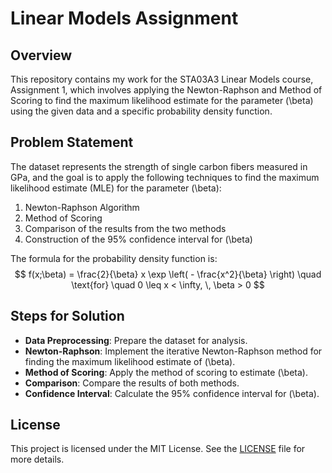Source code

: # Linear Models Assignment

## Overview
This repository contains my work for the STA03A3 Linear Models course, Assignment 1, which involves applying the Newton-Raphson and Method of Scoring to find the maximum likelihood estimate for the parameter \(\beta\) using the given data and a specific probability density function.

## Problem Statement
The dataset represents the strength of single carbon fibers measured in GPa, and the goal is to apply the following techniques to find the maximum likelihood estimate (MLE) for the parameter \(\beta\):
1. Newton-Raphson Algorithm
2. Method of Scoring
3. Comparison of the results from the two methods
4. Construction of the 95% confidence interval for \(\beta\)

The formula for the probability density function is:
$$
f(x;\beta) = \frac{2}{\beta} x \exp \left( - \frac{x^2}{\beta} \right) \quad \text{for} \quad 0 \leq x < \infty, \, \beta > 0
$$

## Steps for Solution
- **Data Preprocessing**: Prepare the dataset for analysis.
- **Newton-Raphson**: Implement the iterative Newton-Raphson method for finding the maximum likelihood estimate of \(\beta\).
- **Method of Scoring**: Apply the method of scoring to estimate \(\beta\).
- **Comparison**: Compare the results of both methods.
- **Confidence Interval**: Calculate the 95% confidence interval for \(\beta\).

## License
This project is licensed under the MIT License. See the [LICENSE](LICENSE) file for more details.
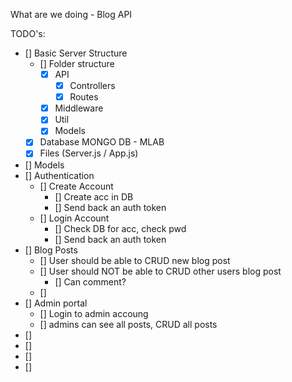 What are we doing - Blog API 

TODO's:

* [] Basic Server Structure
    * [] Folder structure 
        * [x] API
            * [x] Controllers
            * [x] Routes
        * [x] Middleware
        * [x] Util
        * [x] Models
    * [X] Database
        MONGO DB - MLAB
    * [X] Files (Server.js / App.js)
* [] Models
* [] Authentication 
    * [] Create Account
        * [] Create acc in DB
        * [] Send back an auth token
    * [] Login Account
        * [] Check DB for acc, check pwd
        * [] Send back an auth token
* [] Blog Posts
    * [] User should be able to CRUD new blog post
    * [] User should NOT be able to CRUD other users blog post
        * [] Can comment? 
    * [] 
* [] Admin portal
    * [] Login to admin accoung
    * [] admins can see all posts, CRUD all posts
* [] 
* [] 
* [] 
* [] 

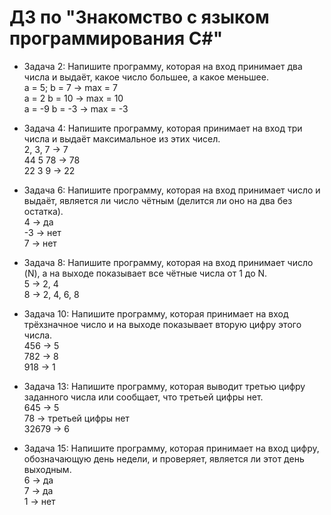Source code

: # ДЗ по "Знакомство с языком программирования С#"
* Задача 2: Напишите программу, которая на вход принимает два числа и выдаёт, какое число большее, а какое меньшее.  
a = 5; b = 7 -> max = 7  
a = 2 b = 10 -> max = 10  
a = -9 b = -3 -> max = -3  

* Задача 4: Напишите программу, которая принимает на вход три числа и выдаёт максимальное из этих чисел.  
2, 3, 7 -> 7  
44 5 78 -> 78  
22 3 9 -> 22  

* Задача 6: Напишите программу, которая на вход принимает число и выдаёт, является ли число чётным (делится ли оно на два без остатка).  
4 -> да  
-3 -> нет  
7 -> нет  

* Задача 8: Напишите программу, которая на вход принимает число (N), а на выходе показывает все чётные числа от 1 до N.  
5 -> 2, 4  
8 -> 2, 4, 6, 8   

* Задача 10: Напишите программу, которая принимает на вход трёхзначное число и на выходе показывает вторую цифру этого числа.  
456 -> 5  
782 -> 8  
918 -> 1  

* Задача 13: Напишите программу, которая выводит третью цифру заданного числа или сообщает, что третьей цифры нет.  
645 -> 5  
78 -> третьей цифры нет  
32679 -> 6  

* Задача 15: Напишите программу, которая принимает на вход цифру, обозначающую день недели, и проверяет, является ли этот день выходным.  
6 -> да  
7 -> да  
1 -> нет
++++++++++++++++++++
**REQUIREMENT**
Transcribe the opening line of the listing above, please, and every line after it through the line with "## Overview", word for word, without pictures.

**WRITTEN SOLUTION**
Source code

: # Linear Models Assignment

## Overview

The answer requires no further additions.